* [EXERCISE MATERIAL]:
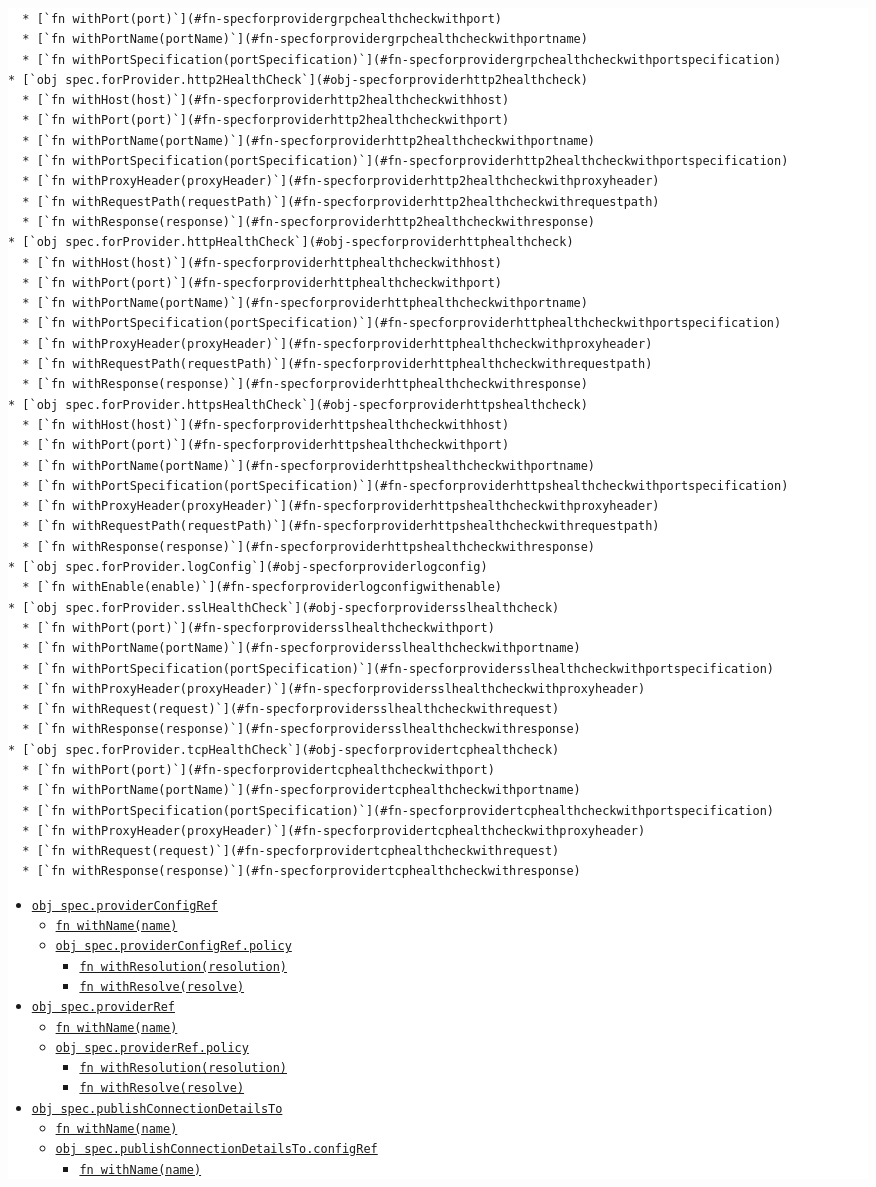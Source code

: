       * [`fn withPort(port)`](#fn-specforprovidergrpchealthcheckwithport)
      * [`fn withPortName(portName)`](#fn-specforprovidergrpchealthcheckwithportname)
      * [`fn withPortSpecification(portSpecification)`](#fn-specforprovidergrpchealthcheckwithportspecification)
    * [`obj spec.forProvider.http2HealthCheck`](#obj-specforproviderhttp2healthcheck)
      * [`fn withHost(host)`](#fn-specforproviderhttp2healthcheckwithhost)
      * [`fn withPort(port)`](#fn-specforproviderhttp2healthcheckwithport)
      * [`fn withPortName(portName)`](#fn-specforproviderhttp2healthcheckwithportname)
      * [`fn withPortSpecification(portSpecification)`](#fn-specforproviderhttp2healthcheckwithportspecification)
      * [`fn withProxyHeader(proxyHeader)`](#fn-specforproviderhttp2healthcheckwithproxyheader)
      * [`fn withRequestPath(requestPath)`](#fn-specforproviderhttp2healthcheckwithrequestpath)
      * [`fn withResponse(response)`](#fn-specforproviderhttp2healthcheckwithresponse)
    * [`obj spec.forProvider.httpHealthCheck`](#obj-specforproviderhttphealthcheck)
      * [`fn withHost(host)`](#fn-specforproviderhttphealthcheckwithhost)
      * [`fn withPort(port)`](#fn-specforproviderhttphealthcheckwithport)
      * [`fn withPortName(portName)`](#fn-specforproviderhttphealthcheckwithportname)
      * [`fn withPortSpecification(portSpecification)`](#fn-specforproviderhttphealthcheckwithportspecification)
      * [`fn withProxyHeader(proxyHeader)`](#fn-specforproviderhttphealthcheckwithproxyheader)
      * [`fn withRequestPath(requestPath)`](#fn-specforproviderhttphealthcheckwithrequestpath)
      * [`fn withResponse(response)`](#fn-specforproviderhttphealthcheckwithresponse)
    * [`obj spec.forProvider.httpsHealthCheck`](#obj-specforproviderhttpshealthcheck)
      * [`fn withHost(host)`](#fn-specforproviderhttpshealthcheckwithhost)
      * [`fn withPort(port)`](#fn-specforproviderhttpshealthcheckwithport)
      * [`fn withPortName(portName)`](#fn-specforproviderhttpshealthcheckwithportname)
      * [`fn withPortSpecification(portSpecification)`](#fn-specforproviderhttpshealthcheckwithportspecification)
      * [`fn withProxyHeader(proxyHeader)`](#fn-specforproviderhttpshealthcheckwithproxyheader)
      * [`fn withRequestPath(requestPath)`](#fn-specforproviderhttpshealthcheckwithrequestpath)
      * [`fn withResponse(response)`](#fn-specforproviderhttpshealthcheckwithresponse)
    * [`obj spec.forProvider.logConfig`](#obj-specforproviderlogconfig)
      * [`fn withEnable(enable)`](#fn-specforproviderlogconfigwithenable)
    * [`obj spec.forProvider.sslHealthCheck`](#obj-specforprovidersslhealthcheck)
      * [`fn withPort(port)`](#fn-specforprovidersslhealthcheckwithport)
      * [`fn withPortName(portName)`](#fn-specforprovidersslhealthcheckwithportname)
      * [`fn withPortSpecification(portSpecification)`](#fn-specforprovidersslhealthcheckwithportspecification)
      * [`fn withProxyHeader(proxyHeader)`](#fn-specforprovidersslhealthcheckwithproxyheader)
      * [`fn withRequest(request)`](#fn-specforprovidersslhealthcheckwithrequest)
      * [`fn withResponse(response)`](#fn-specforprovidersslhealthcheckwithresponse)
    * [`obj spec.forProvider.tcpHealthCheck`](#obj-specforprovidertcphealthcheck)
      * [`fn withPort(port)`](#fn-specforprovidertcphealthcheckwithport)
      * [`fn withPortName(portName)`](#fn-specforprovidertcphealthcheckwithportname)
      * [`fn withPortSpecification(portSpecification)`](#fn-specforprovidertcphealthcheckwithportspecification)
      * [`fn withProxyHeader(proxyHeader)`](#fn-specforprovidertcphealthcheckwithproxyheader)
      * [`fn withRequest(request)`](#fn-specforprovidertcphealthcheckwithrequest)
      * [`fn withResponse(response)`](#fn-specforprovidertcphealthcheckwithresponse)
  * [`obj spec.providerConfigRef`](#obj-specproviderconfigref)
    * [`fn withName(name)`](#fn-specproviderconfigrefwithname)
    * [`obj spec.providerConfigRef.policy`](#obj-specproviderconfigrefpolicy)
      * [`fn withResolution(resolution)`](#fn-specproviderconfigrefpolicywithresolution)
      * [`fn withResolve(resolve)`](#fn-specproviderconfigrefpolicywithresolve)
  * [`obj spec.providerRef`](#obj-specproviderref)
    * [`fn withName(name)`](#fn-specproviderrefwithname)
    * [`obj spec.providerRef.policy`](#obj-specproviderrefpolicy)
      * [`fn withResolution(resolution)`](#fn-specproviderrefpolicywithresolution)
      * [`fn withResolve(resolve)`](#fn-specproviderrefpolicywithresolve)
  * [`obj spec.publishConnectionDetailsTo`](#obj-specpublishconnectiondetailsto)
    * [`fn withName(name)`](#fn-specpublishconnectiondetailstowithname)
    * [`obj spec.publishConnectionDetailsTo.configRef`](#obj-specpublishconnectiondetailstoconfigref)
      * [`fn withName(name)`](#fn-specpublishconnectiondetailstoconfigrefwithname)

* [TASK]:
Whenever the word "resolve" shows up in a line of the entries, list that line.

* [RESULT OF THIS TASK]:
      * [`fn withResolve(resolve)`](#fn-specproviderconfigrefpolicywithresolve)
      * [`fn withResolve(resolve)`](#fn-specproviderrefpolicywithresolve)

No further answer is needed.